Roylin Hammond, Laurinburg, Cardiology Services LAURINBURG—Roylin Hammond calls himself “one of the lucky people.” Lucky to live in a community that recognizes the importance of quality care for heart attack patients. Lucky that FirstHealth’s Reid Heart Center is an ambulance ride away. Lucky to be alive. “I’m here, living proof that the system really works,” he says. Hammond is Scotland County’s EMS director, so he was in one of the best places he could have been—at work—for the heart attack he had a few days before Christmas last year. Paramedics were just a few feet away and quickly noted his nausea, ashen ap-

pearance and dropping blood pressure and pulse. Because Scotland County has adopted the RACE (Reperfusion of Acute Myocardial Infarction in Carolina Emergency Departments) protocol for heart attack treatment, Hammond was on his way to Pinehurst and FirstHealth’s Reid Heart Center within minutes. When he arrived, a “swarm” of heart care professionals already familiar with his condition was waiting. “I didn’t realize that many people could work in one hospital,” he says.
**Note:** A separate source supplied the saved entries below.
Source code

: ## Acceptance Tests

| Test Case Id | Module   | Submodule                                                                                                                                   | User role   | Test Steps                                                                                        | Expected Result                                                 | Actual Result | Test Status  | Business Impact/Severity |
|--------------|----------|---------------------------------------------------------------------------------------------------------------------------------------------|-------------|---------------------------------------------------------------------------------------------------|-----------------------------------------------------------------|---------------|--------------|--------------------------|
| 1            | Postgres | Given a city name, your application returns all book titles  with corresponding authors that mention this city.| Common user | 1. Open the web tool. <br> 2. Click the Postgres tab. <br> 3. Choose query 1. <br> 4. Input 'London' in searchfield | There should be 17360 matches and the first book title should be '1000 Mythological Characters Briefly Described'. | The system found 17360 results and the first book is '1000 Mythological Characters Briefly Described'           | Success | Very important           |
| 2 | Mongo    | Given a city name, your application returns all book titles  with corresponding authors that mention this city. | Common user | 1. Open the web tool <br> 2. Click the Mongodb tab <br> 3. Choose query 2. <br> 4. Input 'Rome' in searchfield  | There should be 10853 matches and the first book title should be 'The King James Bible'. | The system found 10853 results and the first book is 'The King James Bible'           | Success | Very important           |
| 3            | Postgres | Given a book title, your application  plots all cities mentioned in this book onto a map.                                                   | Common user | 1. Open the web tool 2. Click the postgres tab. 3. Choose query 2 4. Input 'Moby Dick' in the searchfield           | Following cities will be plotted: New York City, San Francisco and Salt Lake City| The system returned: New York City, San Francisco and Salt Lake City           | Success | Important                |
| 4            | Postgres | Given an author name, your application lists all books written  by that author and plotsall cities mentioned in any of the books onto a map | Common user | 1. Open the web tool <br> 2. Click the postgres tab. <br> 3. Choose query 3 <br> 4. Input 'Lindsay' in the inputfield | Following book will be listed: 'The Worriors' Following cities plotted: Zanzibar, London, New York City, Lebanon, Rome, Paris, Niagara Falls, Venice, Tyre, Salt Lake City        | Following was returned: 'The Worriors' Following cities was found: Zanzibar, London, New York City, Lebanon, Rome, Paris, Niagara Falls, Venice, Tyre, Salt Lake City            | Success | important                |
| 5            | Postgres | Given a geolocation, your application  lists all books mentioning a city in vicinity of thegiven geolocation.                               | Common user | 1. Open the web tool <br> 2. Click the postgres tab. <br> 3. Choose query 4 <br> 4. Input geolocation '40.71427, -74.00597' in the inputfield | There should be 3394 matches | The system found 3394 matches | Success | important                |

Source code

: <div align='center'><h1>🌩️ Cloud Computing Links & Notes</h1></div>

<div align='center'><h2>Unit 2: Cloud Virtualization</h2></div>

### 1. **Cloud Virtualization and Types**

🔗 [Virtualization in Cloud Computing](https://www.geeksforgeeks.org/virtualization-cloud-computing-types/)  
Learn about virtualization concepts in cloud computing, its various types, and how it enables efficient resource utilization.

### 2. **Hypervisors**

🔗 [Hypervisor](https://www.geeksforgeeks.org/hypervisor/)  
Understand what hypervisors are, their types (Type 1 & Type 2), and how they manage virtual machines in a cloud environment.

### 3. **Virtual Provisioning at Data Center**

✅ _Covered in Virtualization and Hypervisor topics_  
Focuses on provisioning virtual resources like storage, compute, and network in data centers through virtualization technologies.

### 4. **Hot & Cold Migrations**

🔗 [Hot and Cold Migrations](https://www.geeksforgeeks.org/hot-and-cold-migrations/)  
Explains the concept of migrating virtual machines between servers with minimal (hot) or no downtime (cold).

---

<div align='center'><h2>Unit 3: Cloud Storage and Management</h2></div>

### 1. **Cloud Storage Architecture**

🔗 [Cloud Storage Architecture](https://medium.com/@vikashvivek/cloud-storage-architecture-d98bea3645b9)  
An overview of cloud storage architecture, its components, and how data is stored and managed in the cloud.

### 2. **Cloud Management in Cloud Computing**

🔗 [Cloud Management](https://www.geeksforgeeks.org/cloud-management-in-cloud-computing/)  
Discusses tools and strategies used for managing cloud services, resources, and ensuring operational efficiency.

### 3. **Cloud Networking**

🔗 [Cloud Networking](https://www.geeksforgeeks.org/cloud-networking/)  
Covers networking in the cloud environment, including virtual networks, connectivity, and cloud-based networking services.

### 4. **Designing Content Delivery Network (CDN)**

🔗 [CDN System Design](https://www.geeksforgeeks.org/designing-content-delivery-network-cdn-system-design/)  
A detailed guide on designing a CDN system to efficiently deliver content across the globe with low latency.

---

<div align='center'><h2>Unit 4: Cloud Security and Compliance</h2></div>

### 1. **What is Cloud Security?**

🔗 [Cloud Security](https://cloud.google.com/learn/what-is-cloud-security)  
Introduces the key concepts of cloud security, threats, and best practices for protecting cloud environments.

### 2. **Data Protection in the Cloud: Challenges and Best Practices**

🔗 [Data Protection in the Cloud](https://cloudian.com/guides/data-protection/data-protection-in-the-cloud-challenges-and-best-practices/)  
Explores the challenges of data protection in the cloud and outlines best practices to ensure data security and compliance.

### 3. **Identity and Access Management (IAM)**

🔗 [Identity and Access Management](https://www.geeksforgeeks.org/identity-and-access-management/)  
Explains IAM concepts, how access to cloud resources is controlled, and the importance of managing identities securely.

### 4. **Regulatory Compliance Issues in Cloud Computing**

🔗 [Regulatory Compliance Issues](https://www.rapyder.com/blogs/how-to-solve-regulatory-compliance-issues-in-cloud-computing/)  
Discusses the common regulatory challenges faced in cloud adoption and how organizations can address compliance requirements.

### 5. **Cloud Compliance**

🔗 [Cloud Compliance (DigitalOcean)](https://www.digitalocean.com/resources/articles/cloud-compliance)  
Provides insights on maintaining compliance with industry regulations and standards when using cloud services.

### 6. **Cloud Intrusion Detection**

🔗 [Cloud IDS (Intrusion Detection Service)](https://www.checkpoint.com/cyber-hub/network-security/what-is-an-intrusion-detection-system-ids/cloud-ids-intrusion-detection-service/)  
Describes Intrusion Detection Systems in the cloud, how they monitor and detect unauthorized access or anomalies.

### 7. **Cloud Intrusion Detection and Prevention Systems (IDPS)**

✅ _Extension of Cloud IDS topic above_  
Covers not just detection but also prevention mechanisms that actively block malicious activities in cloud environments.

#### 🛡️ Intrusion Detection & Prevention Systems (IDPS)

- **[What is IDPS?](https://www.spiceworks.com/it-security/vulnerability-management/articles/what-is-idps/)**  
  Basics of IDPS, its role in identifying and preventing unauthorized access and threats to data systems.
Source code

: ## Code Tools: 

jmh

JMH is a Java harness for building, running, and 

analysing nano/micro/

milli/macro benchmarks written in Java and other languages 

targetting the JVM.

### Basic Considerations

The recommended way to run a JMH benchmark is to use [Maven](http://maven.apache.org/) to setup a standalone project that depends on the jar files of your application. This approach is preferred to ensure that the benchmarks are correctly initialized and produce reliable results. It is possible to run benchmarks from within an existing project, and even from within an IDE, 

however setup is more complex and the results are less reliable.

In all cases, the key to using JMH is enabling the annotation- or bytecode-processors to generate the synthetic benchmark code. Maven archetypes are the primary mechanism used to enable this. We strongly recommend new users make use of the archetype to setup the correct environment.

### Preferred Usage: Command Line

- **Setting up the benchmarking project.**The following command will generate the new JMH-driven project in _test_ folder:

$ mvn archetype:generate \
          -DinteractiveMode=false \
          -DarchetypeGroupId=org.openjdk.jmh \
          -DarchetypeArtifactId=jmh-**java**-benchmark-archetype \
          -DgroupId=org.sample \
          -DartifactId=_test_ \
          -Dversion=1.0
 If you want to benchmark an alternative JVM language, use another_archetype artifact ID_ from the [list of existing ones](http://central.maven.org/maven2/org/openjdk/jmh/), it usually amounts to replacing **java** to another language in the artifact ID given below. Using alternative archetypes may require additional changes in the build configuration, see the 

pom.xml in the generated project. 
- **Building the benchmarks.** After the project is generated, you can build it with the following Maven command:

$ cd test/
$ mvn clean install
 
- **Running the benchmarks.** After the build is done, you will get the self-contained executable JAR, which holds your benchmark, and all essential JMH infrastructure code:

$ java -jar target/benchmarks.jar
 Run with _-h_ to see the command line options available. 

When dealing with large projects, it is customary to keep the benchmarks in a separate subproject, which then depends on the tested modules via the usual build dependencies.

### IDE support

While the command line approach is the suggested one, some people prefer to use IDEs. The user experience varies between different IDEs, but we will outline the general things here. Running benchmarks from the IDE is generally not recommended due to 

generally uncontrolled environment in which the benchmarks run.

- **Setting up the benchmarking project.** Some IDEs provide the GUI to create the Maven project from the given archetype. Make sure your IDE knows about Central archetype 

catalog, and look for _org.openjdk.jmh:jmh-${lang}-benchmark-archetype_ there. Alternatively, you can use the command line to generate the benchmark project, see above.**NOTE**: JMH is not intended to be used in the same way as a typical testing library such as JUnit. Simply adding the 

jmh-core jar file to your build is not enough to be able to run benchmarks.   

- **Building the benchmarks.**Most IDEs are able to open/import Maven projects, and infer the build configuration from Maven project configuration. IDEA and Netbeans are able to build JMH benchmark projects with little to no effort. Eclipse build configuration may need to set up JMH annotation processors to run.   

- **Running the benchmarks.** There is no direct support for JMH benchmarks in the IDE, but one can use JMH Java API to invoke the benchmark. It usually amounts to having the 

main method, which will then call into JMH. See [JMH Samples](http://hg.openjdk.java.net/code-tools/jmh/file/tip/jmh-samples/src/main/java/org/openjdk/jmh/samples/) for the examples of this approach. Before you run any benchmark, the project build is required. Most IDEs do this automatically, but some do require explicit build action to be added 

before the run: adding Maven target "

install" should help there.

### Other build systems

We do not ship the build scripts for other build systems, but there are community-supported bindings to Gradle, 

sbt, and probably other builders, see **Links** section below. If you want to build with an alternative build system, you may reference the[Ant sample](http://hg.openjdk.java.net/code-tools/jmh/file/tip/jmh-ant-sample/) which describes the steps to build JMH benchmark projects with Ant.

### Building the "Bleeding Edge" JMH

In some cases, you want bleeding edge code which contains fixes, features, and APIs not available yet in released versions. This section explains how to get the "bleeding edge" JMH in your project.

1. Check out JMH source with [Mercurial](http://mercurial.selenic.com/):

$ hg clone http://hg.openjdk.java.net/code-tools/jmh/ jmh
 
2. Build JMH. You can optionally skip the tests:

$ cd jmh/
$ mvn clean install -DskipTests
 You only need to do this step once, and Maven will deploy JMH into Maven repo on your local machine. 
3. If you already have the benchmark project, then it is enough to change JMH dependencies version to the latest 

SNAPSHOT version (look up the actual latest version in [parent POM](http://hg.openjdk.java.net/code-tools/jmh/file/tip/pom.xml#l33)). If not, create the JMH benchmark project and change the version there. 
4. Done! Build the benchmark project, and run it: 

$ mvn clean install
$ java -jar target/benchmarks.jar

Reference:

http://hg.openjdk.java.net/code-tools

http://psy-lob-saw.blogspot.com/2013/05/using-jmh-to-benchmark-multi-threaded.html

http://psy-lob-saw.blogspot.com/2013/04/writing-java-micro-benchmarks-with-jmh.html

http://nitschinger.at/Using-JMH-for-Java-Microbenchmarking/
Within two hours of the attack’s onset, interventional cardiologist Peter L. Duffy, M.D., had performed a cardiac catheterization and then implanted a stent to reopen Hammond’s fully blocked right coronary artery. His cardiologist, Mark Landers, M.D., was also present for the procedure. Shortly afterward, Hammond was resting in a Reid Heart Center bed. The RACE plan that EMS Director Hammond had endorsed two years earlier probably saved his life by allowing a FirstHealth ambulance—one that is stationed in Laurinburg—to bypass a closer emergency department and take him to Moore Regional for emergency balloon angioplasty. Diagnostic information transmitted from the ambulance by paramedics confirmed a heart attack and allowed the hospital’s cardiac cath team to mobilize before he arrived. “When we rolled in the door, they were on me like white on rice for all practical purposes,” Hammond says. Although the stent took care of Hammond’s immediate problem, another blockage was also located and he returned to Reid Heart Center two months later for open-heart surgery performed by cardiothoracic surgeon Peter I. Ellman, M.D. After that, he participated in the Cardiac Rehab program at the FirstHealth Center for Health & Fitness–Pinehurst, learning how to adopt a healthier lifestyle through diet and exercise.

As EMS director for Scotland County, Roylin Hammond endorsed the county’s adoption of a heart attack protocol that probably saved his life by sending him to FirstHealth Moore Regional Hospital and Reid Heart Center for treatment.